Meta MTIA 400 Deploys: 6 Petaflops, 288GB HBM, and Nvidia Gets Displaced

Meta just finished testing its MTIA 400 chip and is deploying it across its data centers now — the same week it announced deals to buy massive quantities of Nvidia and AMD GPUs. The two things are not contradictory. They are a hedge. And the hedge is starting to pay off.

What MTIA Actually Is

MTIA stands for Meta Training and Inference Accelerator. It is not a general-purpose GPU. Meta designed these chips for one thing: running AI inference workloads at scale inside Meta's own infrastructure.

The MTIA 300 is already deployed and handling Meta's ranking and recommendation tasks — the systems that decide what appears in your Facebook and Instagram feed. Billions of requests per day, inference-only, no training. That is the workload MTIA was built for first.

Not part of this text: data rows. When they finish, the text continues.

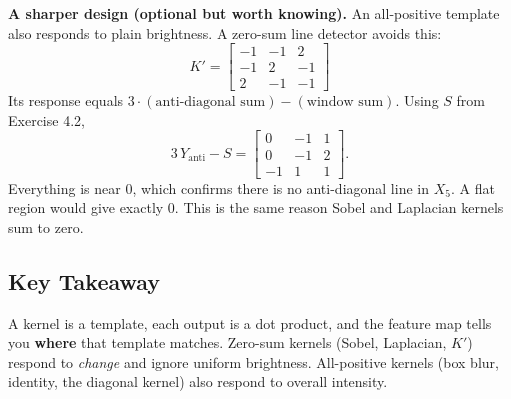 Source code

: \textbf{A sharper design (optional but worth knowing).} An all-positive template also responds to plain brightness. A zero-sum line detector avoids this:
\[
K' = \begin{bmatrix}-1&-1&2\\-1&2&-1\\2&-1&-1\end{bmatrix}
\]
Its response equals $3\cdot(\text{anti-diagonal sum}) - (\text{window sum})$. Using $S$ from Exercise 4.2,
\[
3\,Y_{\text{anti}} - S = \begin{bmatrix}0&-1&1\\0&-1&2\\-1&1&1\end{bmatrix}.
\]
Everything is near 0, which confirms there is no anti-diagonal line in $X_5$. A flat region would give exactly 0. This is the same reason Sobel and Laplacian kernels sum to zero.

\subsection*{Key Takeaway}

A kernel is a template, each output is a dot product, and the feature map tells you \textbf{where} that template matches. Zero-sum kernels (Sobel, Laplacian, $K'$) respond to \emph{change} and ignore uniform brightness. All-positive kernels (box blur, identity, the diagonal kernel) also respond to overall intensity.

The MTIA 400, now being deployed, is a step up in capability and is explicitly targeted at generative AI inference: image generation, video synthesis, and text-based AI responses from prompts.

MTIA 400 Specifications

The MTIA 400 delivers 6 petaflops of FP8 compute performance with a 1,200W TDP. HBM capacity is 288GB, and HBM bandwidth is 9.2 terabytes per second — a 51% increase over the MTIA 300.

Each data center rack holds 72 MTIA 400 chips, optimized for AI inference density. That is 432 petaflops of FP8 inference compute per rack.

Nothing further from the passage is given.